For years I’ve been hiding my legs… I live in one of the hottest states in the U.S. and yet I never wear shorts in public and I do so only at home among family and close friends. I have been aware my legs are different since I was in high school and I always assumed it was just something I had to live with.
When I was laid off this January, my brother asked “So you’re finally going to go for disability right?” I didn’t know how to respond—sure, my legs are huge but I never had a condition to label them with the exception of being told I was fat—Duh!!!!! I discussed it with Joel and other close family and friends and I decided to see another doctor and hopefully get some answers this time—I am thankful I did—I was finally diagnosed with Primary Lymphedema. All those years of not knowing, all those years that I could have been taking measures of preventative care, all those years of depression and thinking I was responsible for the way my legs looked.
So a new path has presented itself, a path that I need to become informed on, a path that I could possibly choose my actions and reactions and most of all, I path I could explain to my friends and family and not feel so isolated—don’t misunderstand me, I am not going to become the poster spokesman for Primary Lymphedema, but I am also not going to let it control my life, I am going to fight back and while there is no cure, I can take steps to hopefully prevent it from getting worse—those include diet, exercise, therapy and more research on my behalf to see what may or may not work for me. One crucial aspect of my condition is that I need to keep my legs elevated as much as possible because the longer I’m in a seated position, the worse my legs react at the end of the day and they can become heavy and miserable.

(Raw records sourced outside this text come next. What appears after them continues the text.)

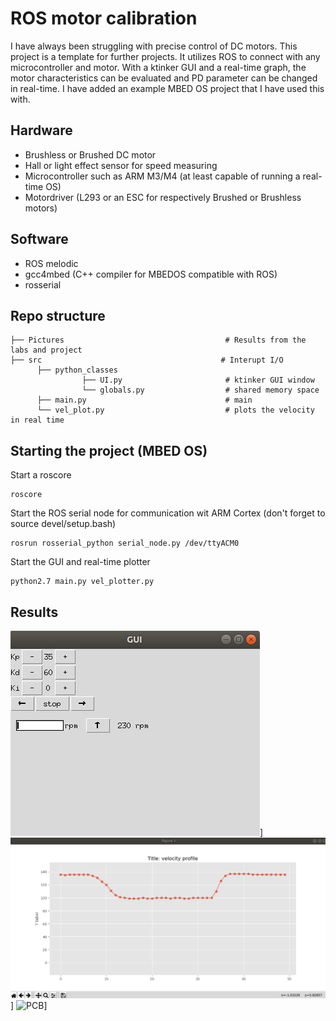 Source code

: # ROS motor calibration
I have always been struggling with precise control of DC motors. This project is a template for further projects. It utilizes ROS to connect with any
microcontroller and motor. With a ktinker GUI and a real-time graph, the motor characteristics can be
evaluated and PD parameter can be changed in real-time. I have added an example MBED OS
project that I have used this with.
## Hardware
- Brushless or Brushed DC motor
- Hall or light effect sensor for speed measuring
- Microcontroller such as ARM M3/M4 (at least capable of running a real-time OS)
- Motordriver (L293 or an ESC for respectively Brushed or Brushless motors)
## Software
- ROS melodic
- gcc4mbed (C++ compiler for MBEDOS compatible with ROS)
- rosserial
## Repo structure
    ├── Pictures                                    # Results from the labs and project 
    ├── src                                        # Interupt I/O
          ├── python_classes
                    ├── UI.py                       # ktinker GUI window
                    └── globals.py                  # shared memory space
          ├── main.py                               # main
          └── vel_plot.py                           # plots the velocity in real time
## Starting the project (MBED OS)
Start a roscore
```
roscore
```
Start the ROS serial node for communication wit ARM Cortex (don't forget to source devel/setup.bash)
```
rosrun rosserial_python serial_node.py /dev/ttyACM0
```
Start the GUI and real-time plotter
```
python2.7 main.py vel_plotter.py
```
## Results
![GUI](Pictures/GUI.png)]
![Velocity plot](Pictures/RT-vel-plot.png)]
![PCB](Pictures/PCB.png)]


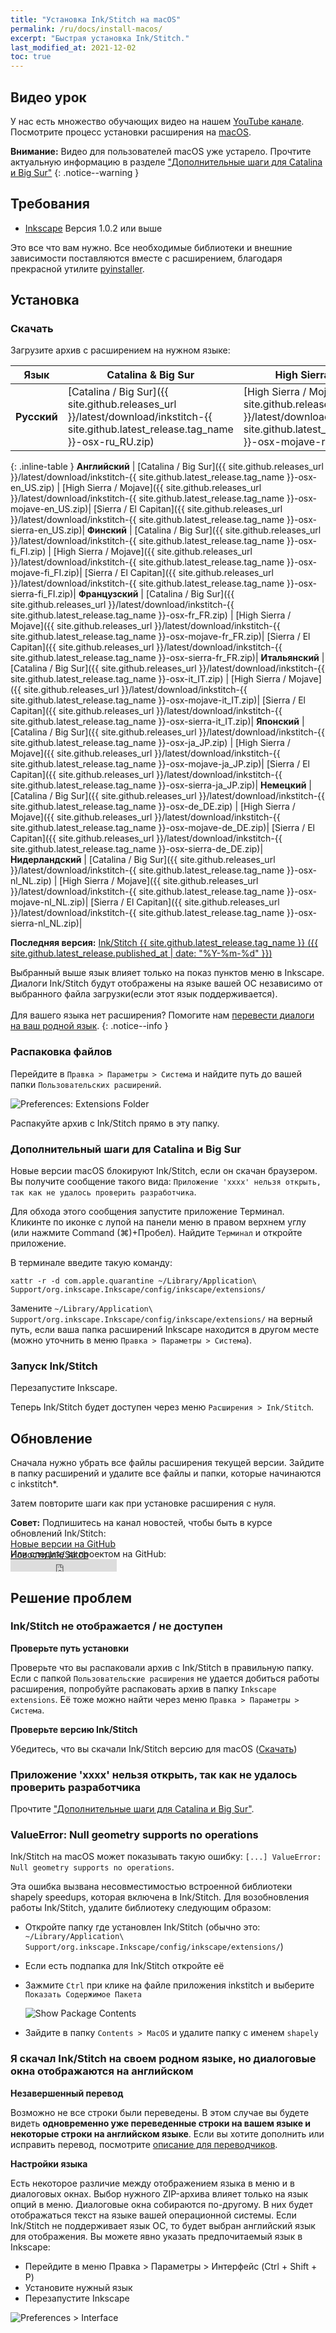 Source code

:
 ```yaml
---
title: "Установка Ink/Stitch на macOS"
permalink: /ru/docs/install-macos/
excerpt: "Быстрая установка Ink/Stitch."
last_modified_at: 2021-12-02
toc: true
---
```

## Видео урок

У нас есть множество обучающих видео на нашем <i class="fab fa-youtube"></i> [YouTube канале](https://www.youtube.com/channel/UCJCDCFuT_xQoI55e10HRiRw). Посмотрите процесс установки расширения на <i class="fab fa-apple"></i> [macOS](https://www.youtube.com/watch?v=gmOVLNh9cu8&list=PLvlbfDmZyXG1ORmeqHdp4aP7J71e7icJP&index=3).

**Внимание:** Видео для пользователей macOS уже устарело. Прочтите актуальную информацию в разделе ["Дополнительные шаги для Catalina и Big Sur"](#дополнительные-шаги-для-catalina-и-big-sur)
{: .notice--warning }

## Требования

* [Inkscape](https://inkscape.org/release/) Версия 1.0.2 или выше

Это все что вам нужно. Все необходимые библиотеки и внешние зависимости поставляются вместе с расширением, благодаря прекрасной утилите [pyinstaller](http://www.pyinstaller.org).

## Установка

### Скачать
Загрузите архив с расширением на нужном языке:

Язык| Catalina & Big Sur | High Sierra & Mojave | Sierra & El Capitan
---|---|---|---
**Русский** | <i class="fa fa-download " ></i> [Catalina / Big Sur]({{ site.github.releases_url }}/latest/download/inkstitch-{{ site.github.latest_release.tag_name }}-osx-ru_RU.zip) | <i class="fa fa-download " ></i> [High Sierra / Mojave]({{ site.github.releases_url }}/latest/download/inkstitch-{{ site.github.latest_release.tag_name }}-osx-mojave-ru_RU.zip)|<i class="fa fa-download " ></i> [Sierra / El Capitan]({{ site.github.releases_url }}/latest/download/inkstitch-{{ site.github.latest_release.tag_name }}-osx-sierra-ru_RU.zip)|
{: .inline-table }
**Английский** | <i class="fa fa-download " ></i> [Catalina / Big Sur]({{ site.github.releases_url }}/latest/download/inkstitch-{{ site.github.latest_release.tag_name }}-osx-en_US.zip) | <i class="fa fa-download " ></i> [High Sierra / Mojave]({{ site.github.releases_url }}/latest/download/inkstitch-{{ site.github.latest_release.tag_name }}-osx-mojave-en_US.zip)|<i class="fa fa-download " ></i> [Sierra / El Capitan]({{ site.github.releases_url }}/latest/download/inkstitch-{{ site.github.latest_release.tag_name }}-osx-sierra-en_US.zip)|
**Финский** | <i class="fa fa-download " ></i> [Catalina / Big Sur]({{ site.github.releases_url }}/latest/download/inkstitch-{{ site.github.latest_release.tag_name }}-osx-fi_FI.zip) | <i class="fa fa-download " ></i> [High Sierra / Mojave]({{ site.github.releases_url }}/latest/download/inkstitch-{{ site.github.latest_release.tag_name }}-osx-mojave-fi_FI.zip)|<i class="fa fa-download " ></i> [Sierra / El Capitan]({{ site.github.releases_url }}/latest/download/inkstitch-{{ site.github.latest_release.tag_name }}-osx-sierra-fi_FI.zip)|
**Французский** | <i class="fa fa-download " ></i> [Catalina / Big Sur]({{ site.github.releases_url }}/latest/download/inkstitch-{{ site.github.latest_release.tag_name }}-osx-fr_FR.zip) | <i class="fa fa-download " ></i> [High Sierra / Mojave]({{ site.github.releases_url }}/latest/download/inkstitch-{{ site.github.latest_release.tag_name }}-osx-mojave-fr_FR.zip)|<i class="fa fa-download " ></i> [Sierra / El Capitan]({{ site.github.releases_url }}/latest/download/inkstitch-{{ site.github.latest_release.tag_name }}-osx-sierra-fr_FR.zip)|
**Итальянский** | <i class="fa fa-download " ></i> [Catalina / Big Sur]({{ site.github.releases_url }}/latest/download/inkstitch-{{ site.github.latest_release.tag_name }}-osx-it_IT.zip) | <i class="fa fa-download " ></i> [High Sierra / Mojave]({{ site.github.releases_url }}/latest/download/inkstitch-{{ site.github.latest_release.tag_name }}-osx-mojave-it_IT.zip)|<i class="fa fa-download " ></i> [Sierra / El Capitan]({{ site.github.releases_url }}/latest/download/inkstitch-{{ site.github.latest_release.tag_name }}-osx-sierra-it_IT.zip)|
**Японский** | <i class="fa fa-download " ></i> [Catalina / Big Sur]({{ site.github.releases_url }}/latest/download/inkstitch-{{ site.github.latest_release.tag_name }}-osx-ja_JP.zip) | <i class="fa fa-download " ></i> [High Sierra / Mojave]({{ site.github.releases_url }}/latest/download/inkstitch-{{ site.github.latest_release.tag_name }}-osx-mojave-ja_JP.zip)|<i class="fa fa-download " ></i> [Sierra / El Capitan]({{ site.github.releases_url }}/latest/download/inkstitch-{{ site.github.latest_release.tag_name }}-osx-sierra-ja_JP.zip)|
**Немецкий** | <i class="fa fa-download " ></i> [Catalina / Big Sur]({{ site.github.releases_url }}/latest/download/inkstitch-{{ site.github.latest_release.tag_name }}-osx-de_DE.zip) | <i class="fa fa-download " ></i> [High Sierra / Mojave]({{ site.github.releases_url }}/latest/download/inkstitch-{{ site.github.latest_release.tag_name }}-osx-mojave-de_DE.zip)|<i class="fa fa-download " ></i> [Sierra / El Capitan]({{ site.github.releases_url }}/latest/download/inkstitch-{{ site.github.latest_release.tag_name }}-osx-sierra-de_DE.zip)|
**Нидерландский** | <i class="fa fa-download " ></i> [Catalina / Big Sur]({{ site.github.releases_url }}/latest/download/inkstitch-{{ site.github.latest_release.tag_name }}-osx-nl_NL.zip) | <i class="fa fa-download " ></i> [High Sierra / Mojave]({{ site.github.releases_url }}/latest/download/inkstitch-{{ site.github.latest_release.tag_name }}-osx-mojave-nl_NL.zip)|<i class="fa fa-download " ></i> [Sierra / El Capitan]({{ site.github.releases_url }}/latest/download/inkstitch-{{ site.github.latest_release.tag_name }}-osx-sierra-nl_NL.zip)|

**Последняя версия:**  [Ink/Stitch {{ site.github.latest_release.tag_name }} ({{ site.github.latest_release.published_at | date: "%Y-%m-%d"  }})](https://github.com/inkstitch/inkstitch/releases/latest)

Выбранный выше язык влияет только на показ пунктов меню в Inkscape. Диалоги Ink/Stitch будут отображены на языке вашей ОС независимо от выбранного файла загрузки(если этот язык поддерживается).<br><br>Для вашего языка нет расширения? Помогите нам [перевести диалоги на ваш родной язык](/ru/developers/localize/).
{: .notice--info }

### Распаковка файлов

Перейдите в `Правка > Параметры > Система` и найдите путь до вашей папки `Пользовательских расширений`.

![Preferences: Extensions Folder](/assets/images/docs/en/extensions-folder-location-macos.jpg)
  
Распакуйте архив с Ink/Stitch прямо в эту папку.

### Дополнительный шаги для Catalina и Big Sur

Новые версии macOS блокируют Ink/Stitch, если он скачан браузером. Вы получите сообщение такого вида: `Приложение 'xxxx' нельзя открыть, так как не удалось проверить разработчика`.

Для обхода этого сообщения запустите приложение Терминал. Кликинте по иконке с лупой на панели меню в правом верхнем углу (или нажмите <key>Command (⌘)</key>+<key>Пробел</key>). Найдите `Терминал` и откройте приложение.

В терминале введите такую команду:

```
xattr -r -d com.apple.quarantine ~/Library/Application\ Support/org.inkscape.Inkscape/config/inkscape/extensions/
```

Замените `~/Library/Application\ Support/org.inkscape.Inkscape/config/inkscape/extensions/` на верный путь, если ваша папка расширений Inkscape находится в другом месте (можно уточнить в меню `Правка > Параметры > Система`).

### Запуск Ink/Stitch

Перезапустите Inkscape.

Теперь Ink/Stitch будет доступен через меню `Расширения > Ink/Stitch`.

## Обновление

Сначала нужно убрать все файлы расширения текущей версии. Зайдите в папку расширений и удалите все файлы и папки, которые начинаются с inkstitch*.

Затем повторите шаги как при установке расширения с нуля.

**Совет:** Подпишитесь на канал новостей, чтобы быть в курсе обновлений Ink/Stitch:<br />
 <i class="fas fa-fw fa-rss-square" aria-hidden="true" style="color: #ffb400;"></i> [Новые версии на GitHub](https://github.com/inkstitch/inkstitch/releases.atom)<br>
 <i class="fas fa-fw fa-rss-square" aria-hidden="true" style="color: #ffb400;"></i> [Новости Ink/Stitch](/feed.xml)<br />
{: .notice--info }

<p class="notice--info" style="margin-top: -3.5em !important;">Или следите за проектом на GitHub:<br /><iframe style="display: inline-block;" src="https://ghbtns.com/github-btn.html?user=inkstitch&repo=inkstitch&type=watch&count=true&v=2" frameborder="0" scrolling="0" width="170px" height="20px"></iframe></p>

## Решение проблем

### Ink/Stitch не отображается / не доступен

**Проверьте путь установки**

Проверьте что вы распаковали архив с Ink/Stitch в правильную папку. Если с папкой `Пользовательские расширения` не удается добиться работы расширения, попробуйте распаковать архив в папку `Inkscape extensions`.
Её тоже можно найти через меню `Правка > Параметры > Система`.

**Проверьте версию Ink/Stitch**

Убедитесь, что вы скачали Ink/Stitch версию для macOS ([Скачать](#/ru/download))

### Приложение 'xxxx' нельзя открыть, так как не удалось проверить разработчика

Прочтите ["Дополнительные шаги для Catalina и Big Sur"](#дополнительные-шаги-для-catalina-и-big-sur).

### ValueError: Null geometry supports no operations

Ink/Stitch на macOS может показывать такую ошибку:  `[...] ValueError: Null geometry supports no operations`.

Эта ошибка вызвана несовместимостью встроенной библиотеки shapely speedups, которая включена в Ink/Stitch.
Для возобновления работы Ink/Stitch, удалите библиотеку следующим образом:

* Откройте папку где установлен Ink/Stitch (обычно это: `~/Library/Application\ Support/org.inkscape.Inkscape/config/inkscape/extensions/`)
* Если есть подпапка для Ink/Stitch откройте её
* Зажмите `Ctrl` при клике на файле приложения inkstitch и выберите `Показать Содержимое Пакета` 

  ![Show Package Contents](/assets/images/docs/en/macOS-nogeometry.png)

* Зайдите в папку `Contents > MacOS` и удалите папку с именем `shapely`

### Я скачал Ink/Stitch на своем родном языке, но диалоговые окна отображаются на английском

**Незавершенный перевод**

Возможно не все строки были переведены. В этом случае вы будете видеть **одновременно уже переведенные строки на вашем языке и некоторые строки на английском языке**.
Если вы хотите дополнить или исправить перевод, посмотрите [описание для переводчиков](/ru/developers/localize/).

**Настройки языка**

Есть некоторое различие между отображением языка в меню и в диалоговых окнах. Выбор нужного ZIP-архива влияет только на язык опций в меню.
Диалоговые окна собираются по-другому. В них будет отображаться текст на языке вашей операционной системы.
Если Ink/Stitch не поддерживает язык ОС, то будет выбран английский язык для отображения.
Вы можете явно указать предпочитаемый язык в Inkscape:
  * Перейдите в меню Правка > Параметры > Интерфейс (Ctrl + Shift + P)
  * Установите нужный язык
  * Перезапустите Inkscape

![Preferences > Interface](/assets/images/docs/en/preferences_language.png)
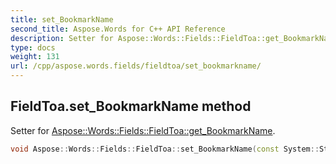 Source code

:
 ```yaml
---
title: set_BookmarkName
second_title: Aspose.Words for C++ API Reference
description: Setter for Aspose::Words::Fields::FieldToa::get_BookmarkName. 
type: docs
weight: 131
url: /cpp/aspose.words.fields/fieldtoa/set_bookmarkname/
---
```

## FieldToa.set_BookmarkName method


Setter for [Aspose::Words::Fields::FieldToa::get_BookmarkName](../get_bookmarkname/).

```cpp
void Aspose::Words::Fields::FieldToa::set_BookmarkName(const System::String &value)
```

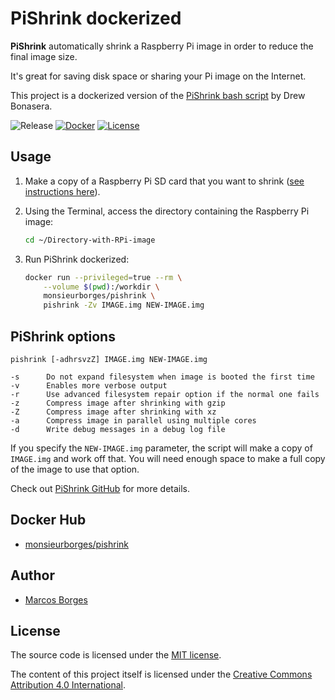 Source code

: # PiShrink dockerized

**PiShrink** automatically shrink a Raspberry Pi image in order to reduce the final image size.

It's great for saving disk space or sharing your Pi image on the Internet.

This project is a dockerized version of the [PiShrink bash script](https://github.com/Drewsif/PiShrink) by Drew Bonasera.

![Release][release-install-shield] [![Docker][docker-shield]](docker-yml) [![License][license-shield]](LICENSE.md)



## Usage

1. Make a copy of a Raspberry Pi SD card that you want to shrink ([see instructions here](https://github.com/monsieurborges/raspberry-pi/blob/master/setup/clone-sd-card.md)).

2. Using the Terminal, access the directory containing the Raspberry Pi image:

    ```bash
    cd ~/Directory-with-RPi-image
    ```

3. Run PiShrink dockerized:

    ```bash
    docker run --privileged=true --rm \
        --volume $(pwd):/workdir \
        monsieurborges/pishrink \
        pishrink -Zv IMAGE.img NEW-IMAGE.img
    ```

## PiShrink options

```shell
pishrink [-adhrsvzZ] IMAGE.img NEW-IMAGE.img

-s      Do not expand filesystem when image is booted the first time
-v      Enables more verbose output
-r      Use advanced filesystem repair option if the normal one fails
-z      Compress image after shrinking with gzip
-Z      Compress image after shrinking with xz
-a      Compress image in parallel using multiple cores
-d      Write debug messages in a debug log file
```

If you specify the `NEW-IMAGE.img` parameter, the script will make a copy of `IMAGE.img` and work off that. You will need enough space to make a full copy of the image to use that option.

Check out [PiShrink GitHub](https://github.com/Drewsif/PiShrink) for more details.

## Docker Hub

* [monsieurborges/pishrink](https://hub.docker.com/r/monsieurborges/pishrink)

## Author

* [Marcos Borges](https://github.com/monsieurborges)

## License

The source code is licensed under the [MIT license](LICENSE.md).

The content of this project itself is licensed under the [Creative Commons Attribution 4.0 International](https://creativecommons.org/licenses/by/4.0).

[release-install-shield]: https://img.shields.io/badge/Release-30--Jun--2023-blue
[license-shield]: https://img.shields.io/github/license/monsieurborges/pishrink-docker
[docker-shield]: https://github.com/monsieurborges/pishrink-docker/actions/workflows/docker-publish.yml/badge.svg
[docker-yml]: https://github.com/monsieurborges/pishrink-docker/actions/workflows/docker-publish.yml
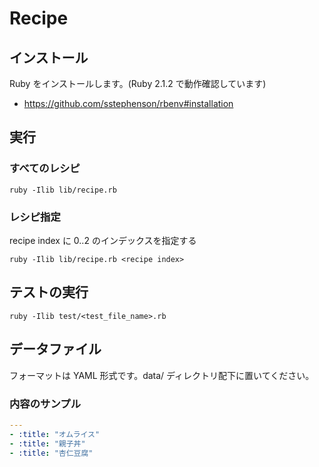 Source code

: # Recipe

## インストール

Ruby をインストールします。(Ruby 2.1.2 で動作確認しています)

- https://github.com/sstephenson/rbenv#installation

## 実行

### すべてのレシピ

    ruby -Ilib lib/recipe.rb

### レシピ指定

recipe index に 0..2 のインデックスを指定する

    ruby -Ilib lib/recipe.rb <recipe index>

## テストの実行

    ruby -Ilib test/<test_file_name>.rb

## データファイル

フォーマットは YAML 形式です。data/ ディレクトリ配下に置いてください。

### 内容のサンプル

```yaml
---
- :title: "オムライス"
- :title: "親子丼"
- :title: "杏仁豆腐"
```
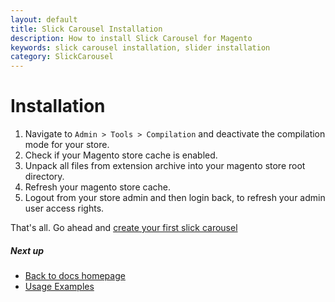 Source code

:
 ```yaml
---
layout: default
title: Slick Carousel Installation
description: How to install Slick Carousel for Magento
keywords: slick carousel installation, slider installation
category: SlickCarousel
---
```


# Installation

1. Navigate to `Admin > Tools > Compilation` and deactivate the compilation
mode for your store.
2. Check if your Magento store cache is enabled.
3. Unpack all files from extension archive into your magento store root directory.
4. Refresh your magento store cache.
5. Logout from your store admin and then login back, to refresh your admin user
access rights.

That's all. Go ahead and [create your first slick carousel](../usage/#basic-usage)

##### Next up

- [Back to docs homepage](../)
- [Usage Examples](../usage/)
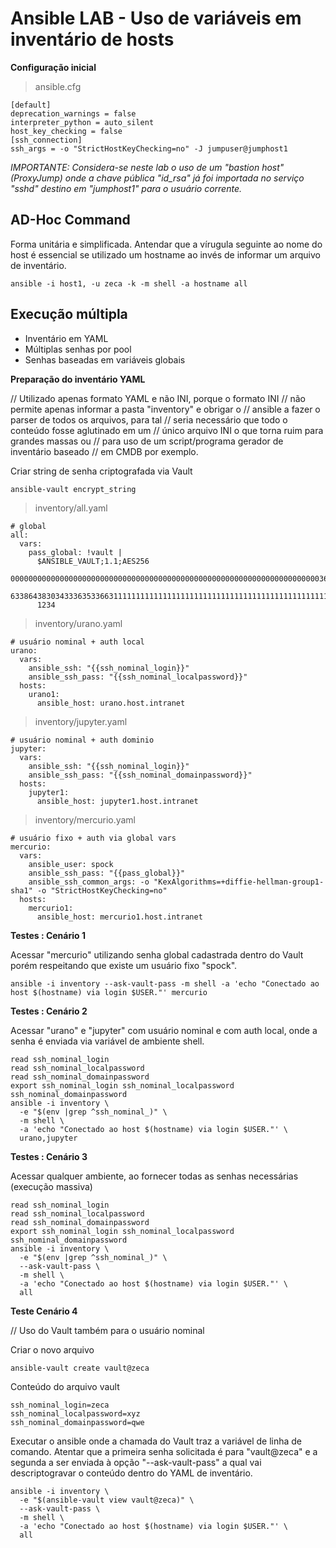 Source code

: # Ansible LAB - Uso de variáveis em inventário de hosts

__Configuração inicial__

> ansible.cfg

```
[default]
deprecation_warnings = false
interpreter_python = auto_silent
host_key_checking = false
[ssh_connection]
ssh_args = -o "StrictHostKeyChecking=no" -J jumpuser@jumphost1
```

_IMPORTANTE: Considera-se neste lab o uso de um "bastion host" (ProxyJump) 
onde a chave pública "id_rsa" já foi importada no serviço "sshd" 
destino em "jumphost1" para o usuário corrente._


## AD-Hoc Command

Forma unitária e simplificada. Antendar que a vírugula seguinte ao nome do host 
é essencial se utilizado um hostname ao invés de informar um arquivo de inventário.

```
ansible -i host1, -u zeca -k -m shell -a hostname all
```

## Execução múltipla

- Inventário em YAML
- Múltiplas senhas por pool
- Senhas baseadas em variáveis globais

__Preparação do inventário YAML__

// Utilizado apenas formato YAML e não INI, porque o formato INI
// não permite apenas informar a pasta "inventory" e obrigar o 
// ansible a fazer o parser de todos os arquivos, para tal
// seria necessário que todo o conteúdo fosse aglutinado em um 
// único arquivo INI o que torna ruim para grandes massas ou
// para uso de um script/programa gerador de inventário baseado
// em CMDB por exemplo.

Criar string de senha criptografada via Vault

```
ansible-vault encrypt_string
```

> inventory/all.yaml

```
# global
all:
  vars:
    pass_global: !vault |
      $ANSIBLE_VAULT;1.1;AES256
      00000000000000000000000000000000000000000000000000000000000000000000036135356464
      63386438303433363533663111111111111111111111111111111111111111111111111111111111
      1234
```

> inventory/urano.yaml

```
# usuário nominal + auth local
urano:
  vars:
    ansible_ssh: "{{ssh_nominal_login}}"
    ansible_ssh_pass: "{{ssh_nominal_localpassword}}"
  hosts:
    urano1:
      ansible_host: urano.host.intranet
```

> inventory/jupyter.yaml

```
# usuário nominal + auth dominio
jupyter:
  vars:
    ansible_ssh: "{{ssh_nominal_login}}"
    ansible_ssh_pass: "{{ssh_nominal_domainpassword}}"
  hosts:
    jupyter1:
      ansible_host: jupyter1.host.intranet
```

> inventory/mercurio.yaml

```
# usuário fixo + auth via global vars
mercurio:
  vars:
    ansible_user: spock
    ansible_ssh_pass: "{{pass_global}}"
    ansible_ssh_common_args: -o "KexAlgorithms=+diffie-hellman-group1-sha1" -o "StrictHostKeyChecking=no"
  hosts:
    mercurio1:
      ansible_host: mercurio1.host.intranet
```

__Testes : Cenário 1__

Acessar "mercurio" utilizando senha global cadastrada dentro do Vault 
porém respeitando que existe um usuário fixo "spock".

```
ansible -i inventory --ask-vault-pass -m shell -a 'echo "Conectado ao host $(hostname) via login $USER."' mercurio
```

__Testes : Cenário 2__

Acessar "urano" e "jupyter" com usuário nominal e com auth local, 
onde a senha é enviada via variável de ambiente shell.

```
read ssh_nominal_login
read ssh_nominal_localpassword
read ssh_nominal_domainpassword
export ssh_nominal_login ssh_nominal_localpassword ssh_nominal_domainpassword
ansible -i inventory \
  -e "$(env |grep ^ssh_nominal_)" \
  -m shell \
  -a 'echo "Conectado ao host $(hostname) via login $USER."' \
  urano,jupyter
```

__Testes : Cenário 3__

Acessar qualquer ambiente, ao fornecer todas as senhas necessárias (execução massiva)

```
read ssh_nominal_login
read ssh_nominal_localpassword
read ssh_nominal_domainpassword
export ssh_nominal_login ssh_nominal_localpassword ssh_nominal_domainpassword
ansible -i inventory \
  -e "$(env |grep ^ssh_nominal_)" \
  --ask-vault-pass \
  -m shell \
  -a 'echo "Conectado ao host $(hostname) via login $USER."' \
  all
```

__Teste Cenário 4__

// Uso do Vault também para o usuário nominal

Criar o novo arquivo

```
ansible-vault create vault@zeca
```

Conteúdo do arquivo vault

```
ssh_nominal_login=zeca
ssh_nominal_localpassword=xyz
ssh_nominal_domainpassword=qwe
```

Executar o ansible onde a chamada do Vault traz a variável de linha de comando. 
Atentar que a primeira senha solicitada é para "vault@zeca" e a segunda a ser 
enviada à opção "--ask-vault-pass" a qual vai descriptogravar o conteúdo dentro do YAML de inventário.

```
ansible -i inventory \
  -e "$(ansible-vault view vault@zeca)" \
  --ask-vault-pass \
  -m shell \
  -a 'echo "Conectado ao host $(hostname) via login $USER."' \
  all
```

I wanted to discuss this for awhile, but I have been coming to terms with it and it can be a rough pill to swallow. I will hopefully be going on disability soon so I can work on this and take proactive measures—if I don’t, there may be a chance that I could end up in a wheel chair down the line and I don’t want that. I have been discussing the aspects with close friends and my family and I am so very lucky to have such a great support group. I have been making choices now that I hope will benefit me down the line and I have been learning about myself and how I cope with adversity.
I am not asking for pity, I am asking for understanding. I am asking when you see someone with large extremities that you not just think they’re fat—that you consider other aspects. I have had employers that made comments about my legs—comments that stung and made me more self-conscious about my legs, now, I have an answer. I tried diuretics and with my condition, they do nothing, now, I have some paths that will hopefully lead to answers. Wish me well.